(Task description): Could every line of the data be copied out once more, exactly?

[[ Supplied material, beginning ]]

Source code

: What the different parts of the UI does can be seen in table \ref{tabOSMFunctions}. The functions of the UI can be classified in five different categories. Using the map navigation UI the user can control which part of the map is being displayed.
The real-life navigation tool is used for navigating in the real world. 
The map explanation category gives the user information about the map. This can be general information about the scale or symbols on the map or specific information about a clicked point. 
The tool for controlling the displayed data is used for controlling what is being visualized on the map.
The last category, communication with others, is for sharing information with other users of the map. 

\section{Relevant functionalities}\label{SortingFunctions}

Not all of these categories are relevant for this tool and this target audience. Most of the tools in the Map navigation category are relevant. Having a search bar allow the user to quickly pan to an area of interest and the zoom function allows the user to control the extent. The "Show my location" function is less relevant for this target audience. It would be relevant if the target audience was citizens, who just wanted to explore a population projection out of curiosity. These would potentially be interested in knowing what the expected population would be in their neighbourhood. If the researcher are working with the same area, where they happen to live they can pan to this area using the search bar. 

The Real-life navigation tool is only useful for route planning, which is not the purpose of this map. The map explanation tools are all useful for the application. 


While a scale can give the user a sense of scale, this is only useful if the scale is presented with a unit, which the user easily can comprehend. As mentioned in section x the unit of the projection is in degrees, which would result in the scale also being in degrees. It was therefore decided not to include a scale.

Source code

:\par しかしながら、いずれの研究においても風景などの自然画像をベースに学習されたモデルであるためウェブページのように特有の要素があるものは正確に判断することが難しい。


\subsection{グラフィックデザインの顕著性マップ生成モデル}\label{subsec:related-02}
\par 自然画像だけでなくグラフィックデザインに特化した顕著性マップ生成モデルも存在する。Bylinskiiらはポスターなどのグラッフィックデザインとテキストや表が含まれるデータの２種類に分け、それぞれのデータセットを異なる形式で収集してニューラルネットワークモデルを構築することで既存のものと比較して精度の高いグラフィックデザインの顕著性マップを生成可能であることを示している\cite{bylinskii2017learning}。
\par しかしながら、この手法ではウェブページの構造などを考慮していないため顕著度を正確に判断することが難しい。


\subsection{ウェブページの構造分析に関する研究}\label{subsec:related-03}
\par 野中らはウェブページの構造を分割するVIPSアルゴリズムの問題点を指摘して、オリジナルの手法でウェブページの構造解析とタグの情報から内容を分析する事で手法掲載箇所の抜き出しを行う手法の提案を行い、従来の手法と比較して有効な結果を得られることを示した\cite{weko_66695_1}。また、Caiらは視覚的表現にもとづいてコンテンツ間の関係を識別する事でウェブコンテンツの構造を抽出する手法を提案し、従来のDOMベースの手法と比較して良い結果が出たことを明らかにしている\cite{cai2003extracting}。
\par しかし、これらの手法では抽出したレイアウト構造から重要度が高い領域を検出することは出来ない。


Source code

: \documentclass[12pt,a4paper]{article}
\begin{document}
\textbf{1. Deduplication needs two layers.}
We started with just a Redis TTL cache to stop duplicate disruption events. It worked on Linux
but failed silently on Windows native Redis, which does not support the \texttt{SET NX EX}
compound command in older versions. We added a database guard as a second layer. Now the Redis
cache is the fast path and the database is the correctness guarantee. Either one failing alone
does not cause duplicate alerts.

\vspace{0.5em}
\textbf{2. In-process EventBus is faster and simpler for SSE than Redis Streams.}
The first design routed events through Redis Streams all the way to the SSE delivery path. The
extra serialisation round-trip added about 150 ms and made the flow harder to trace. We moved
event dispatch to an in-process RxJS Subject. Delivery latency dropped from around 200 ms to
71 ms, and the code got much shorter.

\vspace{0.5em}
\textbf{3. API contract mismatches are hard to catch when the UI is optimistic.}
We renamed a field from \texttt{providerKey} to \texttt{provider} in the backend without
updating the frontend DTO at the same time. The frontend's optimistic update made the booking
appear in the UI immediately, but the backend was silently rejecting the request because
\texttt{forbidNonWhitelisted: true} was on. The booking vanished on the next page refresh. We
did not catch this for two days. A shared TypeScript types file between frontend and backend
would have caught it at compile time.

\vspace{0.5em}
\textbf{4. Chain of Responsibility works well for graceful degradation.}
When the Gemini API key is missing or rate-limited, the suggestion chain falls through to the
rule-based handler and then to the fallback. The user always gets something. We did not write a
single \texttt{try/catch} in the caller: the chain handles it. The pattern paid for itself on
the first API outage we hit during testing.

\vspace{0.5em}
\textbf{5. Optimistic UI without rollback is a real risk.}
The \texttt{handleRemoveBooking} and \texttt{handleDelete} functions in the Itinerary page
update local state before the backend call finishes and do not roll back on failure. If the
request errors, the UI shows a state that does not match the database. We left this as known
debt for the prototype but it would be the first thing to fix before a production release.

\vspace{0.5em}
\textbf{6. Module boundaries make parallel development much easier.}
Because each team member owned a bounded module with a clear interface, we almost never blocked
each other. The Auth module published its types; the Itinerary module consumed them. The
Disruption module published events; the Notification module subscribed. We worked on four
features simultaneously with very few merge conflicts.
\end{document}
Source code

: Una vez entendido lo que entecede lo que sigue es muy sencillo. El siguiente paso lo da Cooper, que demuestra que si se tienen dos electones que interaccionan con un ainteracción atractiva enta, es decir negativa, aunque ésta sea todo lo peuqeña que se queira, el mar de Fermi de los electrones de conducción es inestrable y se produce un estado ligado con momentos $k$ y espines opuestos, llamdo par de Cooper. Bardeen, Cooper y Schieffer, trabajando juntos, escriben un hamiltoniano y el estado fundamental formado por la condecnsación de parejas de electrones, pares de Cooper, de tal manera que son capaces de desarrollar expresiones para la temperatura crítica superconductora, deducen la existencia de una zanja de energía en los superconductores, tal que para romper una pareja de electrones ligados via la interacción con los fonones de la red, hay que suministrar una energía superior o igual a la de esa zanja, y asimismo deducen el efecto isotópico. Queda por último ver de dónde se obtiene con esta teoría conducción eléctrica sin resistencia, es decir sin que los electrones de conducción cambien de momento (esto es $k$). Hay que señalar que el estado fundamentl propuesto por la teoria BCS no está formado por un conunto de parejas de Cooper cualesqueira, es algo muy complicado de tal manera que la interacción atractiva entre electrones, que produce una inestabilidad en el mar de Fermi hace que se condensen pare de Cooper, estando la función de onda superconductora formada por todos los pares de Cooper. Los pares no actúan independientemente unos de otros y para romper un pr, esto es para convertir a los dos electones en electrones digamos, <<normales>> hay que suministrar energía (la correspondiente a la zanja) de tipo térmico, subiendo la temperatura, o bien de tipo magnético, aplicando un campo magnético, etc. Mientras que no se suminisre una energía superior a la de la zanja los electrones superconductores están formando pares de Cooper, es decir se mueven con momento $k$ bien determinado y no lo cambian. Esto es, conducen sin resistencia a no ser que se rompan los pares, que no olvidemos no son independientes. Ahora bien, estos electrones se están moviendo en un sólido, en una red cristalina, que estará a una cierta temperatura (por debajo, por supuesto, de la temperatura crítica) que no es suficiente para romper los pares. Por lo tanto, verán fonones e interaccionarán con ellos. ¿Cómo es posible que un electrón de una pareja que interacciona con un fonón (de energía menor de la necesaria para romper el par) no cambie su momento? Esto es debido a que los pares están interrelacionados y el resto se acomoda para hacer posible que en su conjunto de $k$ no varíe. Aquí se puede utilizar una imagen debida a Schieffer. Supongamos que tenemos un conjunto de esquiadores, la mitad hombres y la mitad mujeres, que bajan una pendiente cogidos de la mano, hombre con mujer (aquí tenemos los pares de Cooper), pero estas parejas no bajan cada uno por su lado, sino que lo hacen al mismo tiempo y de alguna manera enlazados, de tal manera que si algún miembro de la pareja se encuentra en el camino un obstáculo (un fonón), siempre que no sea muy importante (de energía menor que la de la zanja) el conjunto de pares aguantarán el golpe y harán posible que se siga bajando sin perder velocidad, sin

[[ Supplied material, end ]]

(Solution):
Source code

: What the different parts of the UI does can be seen in table \ref{tabOSMFunctions}. The functions of the UI can be classified in five different categories. Using the map navigation UI the user can control which part of the map is being displayed.
The real-life navigation tool is used for navigating in the real world. 
The map explanation category gives the user information about the map. This can be general information about the scale or symbols on the map or specific information about a clicked point. 
The tool for controlling the displayed data is used for controlling what is being visualized on the map.
The last category, communication with others, is for sharing information with other users of the map. 

\section{Relevant functionalities}\label{SortingFunctions}

Not all of these categories are relevant for this tool and this target audience. Most of the tools in the Map navigation category are relevant. Having a search bar allow the user to quickly pan to an area of interest and the zoom function allows the user to control the extent. The "Show my location" function is less relevant for this target audience. It would be relevant if the target audience was citizens, who just wanted to explore a population projection out of curiosity. These would potentially be interested in knowing what the expected population would be in their neighbourhood. If the researcher are working with the same area, where they happen to live they can pan to this area using the search bar. 

The Real-life navigation tool is only useful for route planning, which is not the purpose of this map. The map explanation tools are all useful for the application. 


While a scale can give the user a sense of scale, this is only useful if the scale is presented with a unit, which the user easily can comprehend. As mentioned in section x the unit of the projection is in degrees, which would result in the scale also being in degrees. It was therefore decided not to include a scale.

Source code

:\par しかしながら、いずれの研究においても風景などの自然画像をベースに学習されたモデルであるためウェブページのように特有の要素があるものは正確に判断することが難しい。


\subsection{グラフィックデザインの顕著性マップ生成モデル}\label{subsec:related-02}
\par 自然画像だけでなくグラフィックデザインに特化した顕著性マップ生成モデルも存在する。Bylinskiiらはポスターなどのグラッフィックデザインとテキストや表が含まれるデータの２種類に分け、それぞれのデータセットを異なる形式で収集してニューラルネットワークモデルを構築することで既存のものと比較して精度の高いグラフィックデザインの顕著性マップを生成可能であることを示している\cite{bylinskii2017learning}。
\par しかしながら、この手法ではウェブページの構造などを考慮していないため顕著度を正確に判断することが難しい。


\subsection{ウェブページの構造分析に関する研究}\label{subsec:related-03}
\par 野中らはウェブページの構造を分割するVIPSアルゴリズムの問題点を指摘して、オリジナルの手法でウェブページの構造解析とタグの情報から内容を分析する事で手法掲載箇所の抜き出しを行う手法の提案を行い、従来の手法と比較して有効な結果を得られることを示した\cite{weko_66695_1}。また、Caiらは視覚的表現にもとづいてコンテンツ間の関係を識別する事でウェブコンテンツの構造を抽出する手法を提案し、従来のDOMベースの手法と比較して良い結果が出たことを明らかにしている\cite{cai2003extracting}。
\par しかし、これらの手法では抽出したレイアウト構造から重要度が高い領域を検出することは出来ない。


Source code

: \documentclass[12pt,a4paper]{article}
\begin{document}
\textbf{1. Deduplication needs two layers.}
We started with just a Redis TTL cache to stop duplicate disruption events. It worked on Linux
but failed silently on Windows native Redis, which does not support the \texttt{SET NX EX}
compound command in older versions. We added a database guard as a second layer. Now the Redis
cache is the fast path and the database is the correctness guarantee. Either one failing alone
does not cause duplicate alerts.

\vspace{0.5em}
\textbf{2. In-process EventBus is faster and simpler for SSE than Redis Streams.}
The first design routed events through Redis Streams all the way to the SSE delivery path. The
extra serialisation round-trip added about 150 ms and made the flow harder to trace. We moved
event dispatch to an in-process RxJS Subject. Delivery latency dropped from around 200 ms to
71 ms, and the code got much shorter.

\vspace{0.5em}
\textbf{3. API contract mismatches are hard to catch when the UI is optimistic.}
We renamed a field from \texttt{providerKey} to \texttt{provider} in the backend without
updating the frontend DTO at the same time. The frontend's optimistic update made the booking
appear in the UI immediately, but the backend was silently rejecting the request because
\texttt{forbidNonWhitelisted: true} was on. The booking vanished on the next page refresh. We
did not catch this for two days. A shared TypeScript types file between frontend and backend
would have caught it at compile time.

\vspace{0.5em}
\textbf{4. Chain of Responsibility works well for graceful degradation.}
When the Gemini API key is missing or rate-limited, the suggestion chain falls through to the
rule-based handler and then to the fallback. The user always gets something. We did not write a
single \texttt{try/catch} in the caller: the chain handles it. The pattern paid for itself on
the first API outage we hit during testing.

\vspace{0.5em}
\textbf{5. Optimistic UI without rollback is a real risk.}
The \texttt{handleRemoveBooking} and \texttt{handleDelete} functions in the Itinerary page
update local state before the backend call finishes and do not roll back on failure. If the
request errors, the UI shows a state that does not match the database. We left this as known
debt for the prototype but it would be the first thing to fix before a production release.

\vspace{0.5em}
\textbf{6. Module boundaries make parallel development much easier.}
Because each team member owned a bounded module with a clear interface, we almost never blocked
each other. The Auth module published its types; the Itinerary module consumed them. The
Disruption module published events; the Notification module subscribed. We worked on four
features simultaneously with very few merge conflicts.
\end{document}
Source code

: Una vez entendido lo que entecede lo que sigue es muy sencillo. El siguiente paso lo da Cooper, que demuestra que si se tienen dos electones que interaccionan con un ainteracción atractiva enta, es decir negativa, aunque ésta sea todo lo peuqeña que se queira, el mar de Fermi de los electrones de conducción es inestrable y se produce un estado ligado con momentos $k$ y espines opuestos, llamdo par de Cooper. Bardeen, Cooper y Schieffer, trabajando juntos, escriben un hamiltoniano y el estado fundamental formado por la condecnsación de parejas de electrones, pares de Cooper, de tal manera que son capaces de desarrollar expresiones para la temperatura crítica superconductora, deducen la existencia de una zanja de energía en los superconductores, tal que para romper una pareja de electrones ligados via la interacción con los fonones de la red, hay que suministrar una energía superior o igual a la de esa zanja, y asimismo deducen el efecto isotópico. Queda por último ver de dónde se obtiene con esta teoría conducción eléctrica sin resistencia, es decir sin que los electrones de conducción cambien de momento (esto es $k$). Hay que señalar que el estado fundamentl propuesto por la teoria BCS no está formado por un conunto de parejas de Cooper cualesqueira, es algo muy complicado de tal manera que la interacción atractiva entre electrones, que produce una inestabilidad en el mar de Fermi hace que se condensen pare de Cooper, estando la función de onda superconductora formada por todos los pares de Cooper. Los pares no actúan independientemente unos de otros y para romper un pr, esto es para convertir a los dos electones en electrones digamos, <<normales>> hay que suministrar energía (la correspondiente a la zanja) de tipo térmico, subiendo la temperatura, o bien de tipo magnético, aplicando un campo magnético, etc. Mientras que no se suminisre una energía superior a la de la zanja los electrones superconductores están formando pares de Cooper, es decir se mueven con momento $k$ bien determinado y no lo cambian. Esto es, conducen sin resistencia a no ser que se rompan los pares, que no olvidemos no son independientes. Ahora bien, estos electrones se están moviendo en un sólido, en una red cristalina, que estará a una cierta temperatura (por debajo, por supuesto, de la temperatura crítica) que no es suficiente para romper los pares. Por lo tanto, verán fonones e interaccionarán con ellos. ¿Cómo es posible que un electrón de una pareja que interacciona con un fonón (de energía menor de la necesaria para romper el par) no cambie su momento? Esto es debido a que los pares están interrelacionados y el resto se acomoda para hacer posible que en su conjunto de $k$ no varíe. Aquí se puede utilizar una imagen debida a Schieffer. Supongamos que tenemos un conjunto de esquiadores, la mitad hombres y la mitad mujeres, que bajan una pendiente cogidos de la mano, hombre con mujer (aquí tenemos los pares de Cooper), pero estas parejas no bajan cada uno por su lado, sino que lo hacen al mismo tiempo y de alguna manera enlazados, de tal manera que si algún miembro de la pareja se encuentra en el camino un obstáculo (un fonón), siempre que no sea muy importante (de energía menor que la de la zanja) el conjunto de pares aguantarán el golpe y harán posible que se siga bajando sin perder velocidad, sin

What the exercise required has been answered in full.